Several common misconceptions can make the clinical diagnosis of subacute pericardial tamponade challenging. Widely known physical findings of pericardial tamponade lack sensitivity and specificity. Interpretation of echocardiographic signs requires good understanding of pathophysiology. Over-reliance on echocardiography may result in over-utilization of pericardial drainage procedures. Awareness of these misconceptions with an integrative approach to both clinical and imaging data will help clinicians to assess the hemodynamic impact of pericardial effusion and the need for drainage.

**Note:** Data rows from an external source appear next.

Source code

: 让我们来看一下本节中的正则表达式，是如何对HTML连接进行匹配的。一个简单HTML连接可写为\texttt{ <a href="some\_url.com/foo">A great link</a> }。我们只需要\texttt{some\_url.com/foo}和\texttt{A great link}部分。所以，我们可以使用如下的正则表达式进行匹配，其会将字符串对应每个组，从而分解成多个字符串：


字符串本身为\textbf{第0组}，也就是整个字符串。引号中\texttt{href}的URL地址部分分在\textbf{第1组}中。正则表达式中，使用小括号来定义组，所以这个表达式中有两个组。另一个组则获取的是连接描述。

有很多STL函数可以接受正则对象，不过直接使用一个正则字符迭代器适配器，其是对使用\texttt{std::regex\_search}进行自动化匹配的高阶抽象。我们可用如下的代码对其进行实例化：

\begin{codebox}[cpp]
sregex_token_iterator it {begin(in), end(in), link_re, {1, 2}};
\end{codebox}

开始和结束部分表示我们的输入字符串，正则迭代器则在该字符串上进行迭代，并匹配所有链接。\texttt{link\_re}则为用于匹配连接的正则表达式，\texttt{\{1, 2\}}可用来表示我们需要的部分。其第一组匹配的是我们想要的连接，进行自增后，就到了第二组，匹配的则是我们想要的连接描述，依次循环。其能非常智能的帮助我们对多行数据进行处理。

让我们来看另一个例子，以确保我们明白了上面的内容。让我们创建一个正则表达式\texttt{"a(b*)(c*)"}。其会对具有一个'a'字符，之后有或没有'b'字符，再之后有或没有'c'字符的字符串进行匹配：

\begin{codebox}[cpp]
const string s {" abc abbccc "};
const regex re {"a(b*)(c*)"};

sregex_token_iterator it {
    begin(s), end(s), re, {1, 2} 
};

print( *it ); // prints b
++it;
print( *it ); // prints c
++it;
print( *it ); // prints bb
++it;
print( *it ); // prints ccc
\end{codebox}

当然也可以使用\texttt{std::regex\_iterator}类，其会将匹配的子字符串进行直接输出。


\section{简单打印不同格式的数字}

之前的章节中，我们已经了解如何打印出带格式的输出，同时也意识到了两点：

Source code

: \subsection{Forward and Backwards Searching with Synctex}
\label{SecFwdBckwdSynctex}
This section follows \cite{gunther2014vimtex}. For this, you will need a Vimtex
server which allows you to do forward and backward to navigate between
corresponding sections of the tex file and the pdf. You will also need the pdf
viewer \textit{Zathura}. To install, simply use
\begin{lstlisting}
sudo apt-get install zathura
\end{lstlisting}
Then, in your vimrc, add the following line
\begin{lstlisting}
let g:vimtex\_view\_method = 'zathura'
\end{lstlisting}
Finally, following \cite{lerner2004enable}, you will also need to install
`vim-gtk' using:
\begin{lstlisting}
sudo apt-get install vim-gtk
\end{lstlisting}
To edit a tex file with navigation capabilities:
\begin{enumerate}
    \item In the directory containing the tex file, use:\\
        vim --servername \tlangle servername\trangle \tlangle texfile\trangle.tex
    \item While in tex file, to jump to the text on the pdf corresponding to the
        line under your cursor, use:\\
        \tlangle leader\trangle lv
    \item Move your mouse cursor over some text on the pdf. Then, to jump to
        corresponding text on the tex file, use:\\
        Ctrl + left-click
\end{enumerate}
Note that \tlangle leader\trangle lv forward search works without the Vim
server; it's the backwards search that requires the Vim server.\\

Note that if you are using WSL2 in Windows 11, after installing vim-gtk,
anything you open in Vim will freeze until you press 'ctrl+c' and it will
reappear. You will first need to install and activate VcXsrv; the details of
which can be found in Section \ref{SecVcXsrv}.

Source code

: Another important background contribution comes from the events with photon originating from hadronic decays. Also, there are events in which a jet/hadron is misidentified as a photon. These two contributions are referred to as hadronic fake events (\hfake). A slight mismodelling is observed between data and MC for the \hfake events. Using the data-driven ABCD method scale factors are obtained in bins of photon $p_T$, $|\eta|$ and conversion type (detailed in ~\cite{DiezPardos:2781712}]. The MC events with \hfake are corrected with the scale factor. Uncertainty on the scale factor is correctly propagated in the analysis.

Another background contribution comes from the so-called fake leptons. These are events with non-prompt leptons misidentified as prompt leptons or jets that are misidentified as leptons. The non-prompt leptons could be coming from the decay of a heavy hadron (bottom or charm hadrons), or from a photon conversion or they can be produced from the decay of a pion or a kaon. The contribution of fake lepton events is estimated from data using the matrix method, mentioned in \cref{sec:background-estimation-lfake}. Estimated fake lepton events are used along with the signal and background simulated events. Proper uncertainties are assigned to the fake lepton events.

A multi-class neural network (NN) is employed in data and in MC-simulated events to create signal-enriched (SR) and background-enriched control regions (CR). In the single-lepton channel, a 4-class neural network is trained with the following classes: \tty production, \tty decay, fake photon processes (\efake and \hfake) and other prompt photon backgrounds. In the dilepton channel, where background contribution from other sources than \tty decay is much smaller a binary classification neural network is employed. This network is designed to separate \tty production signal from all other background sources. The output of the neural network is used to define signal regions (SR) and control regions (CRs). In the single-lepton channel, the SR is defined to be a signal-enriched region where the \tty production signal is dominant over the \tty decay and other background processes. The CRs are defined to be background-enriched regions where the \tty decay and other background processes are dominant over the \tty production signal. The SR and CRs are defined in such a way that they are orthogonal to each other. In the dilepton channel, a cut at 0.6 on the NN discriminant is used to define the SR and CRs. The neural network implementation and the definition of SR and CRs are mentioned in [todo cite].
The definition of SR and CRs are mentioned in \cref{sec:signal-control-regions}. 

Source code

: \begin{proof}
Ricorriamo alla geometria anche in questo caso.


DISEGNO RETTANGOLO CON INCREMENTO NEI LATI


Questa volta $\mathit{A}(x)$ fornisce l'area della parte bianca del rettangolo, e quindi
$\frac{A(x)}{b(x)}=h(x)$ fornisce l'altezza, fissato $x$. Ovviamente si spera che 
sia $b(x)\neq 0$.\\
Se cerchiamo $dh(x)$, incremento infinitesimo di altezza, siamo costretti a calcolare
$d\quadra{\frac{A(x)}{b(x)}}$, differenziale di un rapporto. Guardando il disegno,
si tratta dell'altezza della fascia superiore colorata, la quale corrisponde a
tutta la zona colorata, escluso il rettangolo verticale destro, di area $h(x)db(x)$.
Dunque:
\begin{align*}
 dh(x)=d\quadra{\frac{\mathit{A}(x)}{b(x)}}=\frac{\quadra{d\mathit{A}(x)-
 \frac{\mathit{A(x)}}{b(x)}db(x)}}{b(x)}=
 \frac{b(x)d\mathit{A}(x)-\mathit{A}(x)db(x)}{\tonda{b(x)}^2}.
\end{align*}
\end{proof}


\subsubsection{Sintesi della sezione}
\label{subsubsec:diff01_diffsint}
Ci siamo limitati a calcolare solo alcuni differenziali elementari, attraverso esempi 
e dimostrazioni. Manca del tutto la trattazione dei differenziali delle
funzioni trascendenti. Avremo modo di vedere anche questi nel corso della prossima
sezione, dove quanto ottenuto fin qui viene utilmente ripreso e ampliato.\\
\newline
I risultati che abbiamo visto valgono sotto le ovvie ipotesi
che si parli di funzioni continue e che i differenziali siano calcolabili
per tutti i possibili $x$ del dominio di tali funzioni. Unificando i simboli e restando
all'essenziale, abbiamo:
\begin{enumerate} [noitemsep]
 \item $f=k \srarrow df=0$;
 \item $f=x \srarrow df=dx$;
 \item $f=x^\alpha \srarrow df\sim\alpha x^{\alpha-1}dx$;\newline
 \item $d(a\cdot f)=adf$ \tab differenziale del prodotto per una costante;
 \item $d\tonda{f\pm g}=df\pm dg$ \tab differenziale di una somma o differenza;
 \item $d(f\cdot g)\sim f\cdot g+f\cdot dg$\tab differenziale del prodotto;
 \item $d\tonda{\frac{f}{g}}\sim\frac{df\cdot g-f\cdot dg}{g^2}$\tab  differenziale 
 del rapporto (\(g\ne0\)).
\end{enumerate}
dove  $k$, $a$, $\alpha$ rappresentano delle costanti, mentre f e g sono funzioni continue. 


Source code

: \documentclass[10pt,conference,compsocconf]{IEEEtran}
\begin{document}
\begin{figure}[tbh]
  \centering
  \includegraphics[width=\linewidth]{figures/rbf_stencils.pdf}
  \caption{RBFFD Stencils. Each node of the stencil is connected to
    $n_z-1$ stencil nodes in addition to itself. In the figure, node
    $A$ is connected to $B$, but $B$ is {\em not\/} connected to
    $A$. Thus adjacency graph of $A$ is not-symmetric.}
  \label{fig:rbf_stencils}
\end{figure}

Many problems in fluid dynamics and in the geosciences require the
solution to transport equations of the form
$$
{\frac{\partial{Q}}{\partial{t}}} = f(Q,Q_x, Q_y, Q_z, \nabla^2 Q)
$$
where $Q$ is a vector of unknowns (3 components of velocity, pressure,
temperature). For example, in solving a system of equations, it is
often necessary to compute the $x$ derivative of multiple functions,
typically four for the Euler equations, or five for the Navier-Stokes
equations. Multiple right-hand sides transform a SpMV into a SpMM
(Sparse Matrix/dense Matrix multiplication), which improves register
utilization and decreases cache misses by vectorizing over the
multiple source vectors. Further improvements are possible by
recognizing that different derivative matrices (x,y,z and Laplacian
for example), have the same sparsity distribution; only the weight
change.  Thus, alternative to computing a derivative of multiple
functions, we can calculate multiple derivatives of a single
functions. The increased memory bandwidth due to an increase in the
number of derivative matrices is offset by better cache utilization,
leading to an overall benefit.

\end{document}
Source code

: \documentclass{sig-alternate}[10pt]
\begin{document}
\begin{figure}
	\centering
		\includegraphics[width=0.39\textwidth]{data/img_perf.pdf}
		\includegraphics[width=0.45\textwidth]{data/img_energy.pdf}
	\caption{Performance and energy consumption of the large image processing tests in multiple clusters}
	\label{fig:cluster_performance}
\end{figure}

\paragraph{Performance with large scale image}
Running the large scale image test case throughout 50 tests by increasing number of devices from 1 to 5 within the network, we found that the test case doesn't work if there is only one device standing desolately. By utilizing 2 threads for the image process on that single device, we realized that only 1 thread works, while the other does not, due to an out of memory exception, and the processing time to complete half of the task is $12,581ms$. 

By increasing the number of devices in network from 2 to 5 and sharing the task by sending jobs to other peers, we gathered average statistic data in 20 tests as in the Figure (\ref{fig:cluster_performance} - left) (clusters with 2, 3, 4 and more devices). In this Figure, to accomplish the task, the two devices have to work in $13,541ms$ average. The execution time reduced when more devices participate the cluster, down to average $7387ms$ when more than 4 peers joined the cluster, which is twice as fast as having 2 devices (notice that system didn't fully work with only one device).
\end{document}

Misconception #1: Patients with Pericardial Tamponade Are Hypotensive
Facts
This statement is true for acute (surgical) pericardial tamponade, for example, a wall perforation during a percutaneous cardiac procedure. However, hypotension is rather uncommon in patients with subacute (medical) tamponade who accumulate pericardial effusion within days to weeks.
To the contrary, many patients with subacute pericardial tamponade are actually hypertensive on admission. In studies of pericardial tamponade, the mean systolic blood pressure ranged from 127 mm Hg to 144 mm Hg.
Tamponade and hypertension are more likely to be associated with advanced renal disease and pre-existing hypertension and less likely with systemic malignancy.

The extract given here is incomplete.